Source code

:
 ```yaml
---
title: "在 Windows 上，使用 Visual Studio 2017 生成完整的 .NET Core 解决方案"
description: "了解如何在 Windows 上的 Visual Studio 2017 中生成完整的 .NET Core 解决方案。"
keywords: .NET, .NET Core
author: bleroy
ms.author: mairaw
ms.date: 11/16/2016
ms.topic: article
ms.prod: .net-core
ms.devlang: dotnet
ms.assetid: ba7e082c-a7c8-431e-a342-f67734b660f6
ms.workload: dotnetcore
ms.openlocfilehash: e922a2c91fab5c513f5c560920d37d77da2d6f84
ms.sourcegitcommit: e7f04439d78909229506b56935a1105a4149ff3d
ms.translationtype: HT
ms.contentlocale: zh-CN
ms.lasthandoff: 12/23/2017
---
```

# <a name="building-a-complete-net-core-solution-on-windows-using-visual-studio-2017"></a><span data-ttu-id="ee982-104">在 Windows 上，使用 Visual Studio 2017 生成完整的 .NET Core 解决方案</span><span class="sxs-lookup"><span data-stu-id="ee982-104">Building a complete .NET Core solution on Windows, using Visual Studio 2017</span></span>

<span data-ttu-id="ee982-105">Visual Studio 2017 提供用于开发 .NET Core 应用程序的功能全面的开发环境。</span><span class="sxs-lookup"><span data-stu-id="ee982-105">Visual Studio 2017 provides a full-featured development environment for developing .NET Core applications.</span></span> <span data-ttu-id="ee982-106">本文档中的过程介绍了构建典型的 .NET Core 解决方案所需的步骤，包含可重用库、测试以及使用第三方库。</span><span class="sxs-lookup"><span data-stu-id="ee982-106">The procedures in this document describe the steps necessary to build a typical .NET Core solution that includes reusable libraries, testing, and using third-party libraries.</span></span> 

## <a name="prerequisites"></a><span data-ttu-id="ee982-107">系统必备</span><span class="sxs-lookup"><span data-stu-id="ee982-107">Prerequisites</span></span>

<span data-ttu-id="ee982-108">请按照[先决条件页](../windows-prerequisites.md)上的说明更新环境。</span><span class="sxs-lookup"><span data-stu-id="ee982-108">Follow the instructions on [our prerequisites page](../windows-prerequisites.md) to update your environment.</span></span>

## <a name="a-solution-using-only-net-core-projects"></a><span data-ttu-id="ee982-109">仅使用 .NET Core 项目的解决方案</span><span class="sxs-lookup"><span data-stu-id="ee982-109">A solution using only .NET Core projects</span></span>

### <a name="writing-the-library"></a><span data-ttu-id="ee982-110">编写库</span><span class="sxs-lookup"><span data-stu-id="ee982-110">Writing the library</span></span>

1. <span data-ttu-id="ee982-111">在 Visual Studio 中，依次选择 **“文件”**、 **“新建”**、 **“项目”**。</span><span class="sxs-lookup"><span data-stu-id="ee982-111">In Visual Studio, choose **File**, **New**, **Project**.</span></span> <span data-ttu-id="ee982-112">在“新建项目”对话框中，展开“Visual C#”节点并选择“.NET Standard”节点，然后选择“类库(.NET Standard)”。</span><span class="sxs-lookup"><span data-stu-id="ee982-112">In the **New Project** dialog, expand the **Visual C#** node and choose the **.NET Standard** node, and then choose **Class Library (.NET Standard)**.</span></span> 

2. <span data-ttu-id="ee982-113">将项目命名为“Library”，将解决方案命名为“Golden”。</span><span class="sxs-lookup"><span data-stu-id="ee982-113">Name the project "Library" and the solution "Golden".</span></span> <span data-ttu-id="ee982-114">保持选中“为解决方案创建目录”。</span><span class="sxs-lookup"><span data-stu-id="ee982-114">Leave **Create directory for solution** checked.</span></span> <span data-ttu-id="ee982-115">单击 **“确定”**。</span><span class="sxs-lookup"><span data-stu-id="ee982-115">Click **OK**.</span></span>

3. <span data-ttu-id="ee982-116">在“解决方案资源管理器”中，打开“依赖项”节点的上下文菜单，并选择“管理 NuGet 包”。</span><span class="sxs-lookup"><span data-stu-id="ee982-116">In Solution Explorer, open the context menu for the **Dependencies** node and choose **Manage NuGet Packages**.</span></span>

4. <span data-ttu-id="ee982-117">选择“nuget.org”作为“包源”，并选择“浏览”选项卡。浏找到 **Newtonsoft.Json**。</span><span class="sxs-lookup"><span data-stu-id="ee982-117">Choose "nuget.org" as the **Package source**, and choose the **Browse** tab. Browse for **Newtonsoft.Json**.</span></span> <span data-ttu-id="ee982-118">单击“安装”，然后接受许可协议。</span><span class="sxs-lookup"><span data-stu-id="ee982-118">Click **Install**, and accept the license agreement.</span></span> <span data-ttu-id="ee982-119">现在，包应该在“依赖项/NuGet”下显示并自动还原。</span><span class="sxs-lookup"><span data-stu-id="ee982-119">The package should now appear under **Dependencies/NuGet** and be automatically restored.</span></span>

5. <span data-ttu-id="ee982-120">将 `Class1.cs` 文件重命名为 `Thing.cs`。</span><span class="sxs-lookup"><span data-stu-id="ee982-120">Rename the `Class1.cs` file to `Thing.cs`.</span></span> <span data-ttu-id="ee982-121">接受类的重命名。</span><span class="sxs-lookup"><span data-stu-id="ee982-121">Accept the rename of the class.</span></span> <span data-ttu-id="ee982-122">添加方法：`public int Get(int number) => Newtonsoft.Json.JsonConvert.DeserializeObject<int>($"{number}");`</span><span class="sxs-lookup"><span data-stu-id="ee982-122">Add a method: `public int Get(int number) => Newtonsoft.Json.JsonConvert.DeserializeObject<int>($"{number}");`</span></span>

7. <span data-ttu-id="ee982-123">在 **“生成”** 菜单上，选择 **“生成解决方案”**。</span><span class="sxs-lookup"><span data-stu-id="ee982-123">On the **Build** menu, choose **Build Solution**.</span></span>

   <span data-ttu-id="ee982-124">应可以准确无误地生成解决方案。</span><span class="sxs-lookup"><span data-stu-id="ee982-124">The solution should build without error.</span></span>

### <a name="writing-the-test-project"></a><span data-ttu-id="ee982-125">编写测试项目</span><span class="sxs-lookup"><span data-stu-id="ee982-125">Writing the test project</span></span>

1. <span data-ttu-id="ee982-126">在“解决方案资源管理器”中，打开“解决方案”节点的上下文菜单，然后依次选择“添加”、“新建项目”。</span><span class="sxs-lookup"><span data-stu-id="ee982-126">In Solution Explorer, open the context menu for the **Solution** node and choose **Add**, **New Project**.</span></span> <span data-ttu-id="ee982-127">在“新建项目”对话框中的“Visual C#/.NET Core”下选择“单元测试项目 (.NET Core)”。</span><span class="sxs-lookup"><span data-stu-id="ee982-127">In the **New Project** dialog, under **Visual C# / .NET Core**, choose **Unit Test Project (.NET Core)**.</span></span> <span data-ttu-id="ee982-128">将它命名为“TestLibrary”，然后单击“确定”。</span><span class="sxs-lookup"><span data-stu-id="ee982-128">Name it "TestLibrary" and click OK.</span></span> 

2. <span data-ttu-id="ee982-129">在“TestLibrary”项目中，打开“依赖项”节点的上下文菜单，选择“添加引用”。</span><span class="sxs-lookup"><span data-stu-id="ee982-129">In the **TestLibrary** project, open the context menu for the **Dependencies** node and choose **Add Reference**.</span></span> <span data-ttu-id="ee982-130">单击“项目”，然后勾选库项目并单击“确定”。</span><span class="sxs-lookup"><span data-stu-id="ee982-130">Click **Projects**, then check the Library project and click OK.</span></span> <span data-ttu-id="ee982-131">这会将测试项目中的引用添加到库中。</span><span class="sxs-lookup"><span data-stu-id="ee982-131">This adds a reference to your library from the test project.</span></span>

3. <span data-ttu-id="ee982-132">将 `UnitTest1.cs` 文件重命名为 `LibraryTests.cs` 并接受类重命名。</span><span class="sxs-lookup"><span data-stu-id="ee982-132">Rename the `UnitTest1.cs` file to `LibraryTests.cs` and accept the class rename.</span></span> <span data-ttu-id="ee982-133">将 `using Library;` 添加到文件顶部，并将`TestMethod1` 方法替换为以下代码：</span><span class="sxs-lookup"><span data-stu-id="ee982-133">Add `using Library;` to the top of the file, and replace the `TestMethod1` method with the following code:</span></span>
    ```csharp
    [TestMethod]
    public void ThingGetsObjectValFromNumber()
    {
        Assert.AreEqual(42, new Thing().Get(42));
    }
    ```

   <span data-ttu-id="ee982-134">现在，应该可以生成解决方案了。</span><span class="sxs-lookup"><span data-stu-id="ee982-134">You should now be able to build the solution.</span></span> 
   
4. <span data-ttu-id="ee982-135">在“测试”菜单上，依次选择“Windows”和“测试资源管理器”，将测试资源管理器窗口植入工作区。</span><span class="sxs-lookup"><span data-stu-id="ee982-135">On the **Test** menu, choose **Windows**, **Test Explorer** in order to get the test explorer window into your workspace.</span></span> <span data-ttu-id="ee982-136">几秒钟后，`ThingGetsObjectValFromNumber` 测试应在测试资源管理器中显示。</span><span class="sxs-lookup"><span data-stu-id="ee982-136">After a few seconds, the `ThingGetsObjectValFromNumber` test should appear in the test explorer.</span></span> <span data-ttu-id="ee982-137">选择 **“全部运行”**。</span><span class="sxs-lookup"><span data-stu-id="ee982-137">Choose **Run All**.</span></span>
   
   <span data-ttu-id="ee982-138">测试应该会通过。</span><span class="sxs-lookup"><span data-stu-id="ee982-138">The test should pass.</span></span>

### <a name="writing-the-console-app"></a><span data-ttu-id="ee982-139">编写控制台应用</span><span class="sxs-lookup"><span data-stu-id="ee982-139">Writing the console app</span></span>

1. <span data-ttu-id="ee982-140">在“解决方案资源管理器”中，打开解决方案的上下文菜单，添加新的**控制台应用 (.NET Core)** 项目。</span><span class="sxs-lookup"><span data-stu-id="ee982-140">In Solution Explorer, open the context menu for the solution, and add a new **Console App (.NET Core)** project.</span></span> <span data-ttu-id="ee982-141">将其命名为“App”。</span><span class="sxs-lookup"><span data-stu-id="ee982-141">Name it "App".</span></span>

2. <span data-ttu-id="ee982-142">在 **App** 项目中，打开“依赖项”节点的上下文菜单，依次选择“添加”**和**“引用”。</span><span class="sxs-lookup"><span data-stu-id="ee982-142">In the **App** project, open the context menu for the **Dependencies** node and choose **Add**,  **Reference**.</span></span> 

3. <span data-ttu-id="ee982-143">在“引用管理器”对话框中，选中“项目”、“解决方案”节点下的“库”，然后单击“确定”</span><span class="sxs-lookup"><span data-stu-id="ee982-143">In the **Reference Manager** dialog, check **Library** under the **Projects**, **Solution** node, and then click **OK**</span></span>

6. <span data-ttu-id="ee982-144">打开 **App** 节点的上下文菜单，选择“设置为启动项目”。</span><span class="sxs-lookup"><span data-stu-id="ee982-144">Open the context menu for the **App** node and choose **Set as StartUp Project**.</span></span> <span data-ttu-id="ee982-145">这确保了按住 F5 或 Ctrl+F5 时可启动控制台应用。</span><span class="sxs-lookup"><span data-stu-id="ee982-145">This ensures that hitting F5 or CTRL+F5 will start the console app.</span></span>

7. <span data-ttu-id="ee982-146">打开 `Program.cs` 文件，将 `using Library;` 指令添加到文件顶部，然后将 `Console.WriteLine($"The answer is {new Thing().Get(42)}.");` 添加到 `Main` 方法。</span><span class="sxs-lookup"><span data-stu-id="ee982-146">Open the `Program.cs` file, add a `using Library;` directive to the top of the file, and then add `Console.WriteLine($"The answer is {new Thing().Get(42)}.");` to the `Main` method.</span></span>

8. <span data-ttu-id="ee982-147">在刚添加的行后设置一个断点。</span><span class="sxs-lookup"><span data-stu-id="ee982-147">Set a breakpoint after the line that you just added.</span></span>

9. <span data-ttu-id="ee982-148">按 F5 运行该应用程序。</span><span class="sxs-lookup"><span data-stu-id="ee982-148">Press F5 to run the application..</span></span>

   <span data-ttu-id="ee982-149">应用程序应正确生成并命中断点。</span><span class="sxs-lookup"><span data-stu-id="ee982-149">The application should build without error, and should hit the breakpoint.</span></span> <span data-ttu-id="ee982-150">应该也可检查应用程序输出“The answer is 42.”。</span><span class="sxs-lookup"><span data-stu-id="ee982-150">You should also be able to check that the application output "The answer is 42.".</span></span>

================================

Beginning of the records through the line with "Visual Studio 2017</span></span>": return that span exactly and stop there.

COMPLETED TASK:
Source code

:
 ```yaml
---
title: "在 Windows 上，使用 Visual Studio 2017 生成完整的 .NET Core 解决方案"
description: "了解如何在 Windows 上的 Visual Studio 2017 中生成完整的 .NET Core 解决方案。"
keywords: .NET, .NET Core
author: bleroy
ms.author: mairaw
ms.date: 11/16/2016
ms.topic: article
ms.prod: .net-core
ms.devlang: dotnet
ms.assetid: ba7e082c-a7c8-431e-a342-f67734b660f6
ms.workload: dotnetcore
ms.openlocfilehash: e922a2c91fab5c513f5c560920d37d77da2d6f84
ms.sourcegitcommit: e7f04439d78909229506b56935a1105a4149ff3d
ms.translationtype: HT
ms.contentlocale: zh-CN
ms.lasthandoff: 12/23/2017
---
```

# <a name="building-a-complete-net-core-solution-on-windows-using-visual-studio-2017"></a><span data-ttu-id="ee982-104">在 Windows 上，使用 Visual Studio 2017 生成完整的 .NET Core 解决方案</span><span class="sxs-lookup"><span data-stu-id="ee982-104">Building a complete .NET Core solution on Windows, using Visual Studio 2017</span></span>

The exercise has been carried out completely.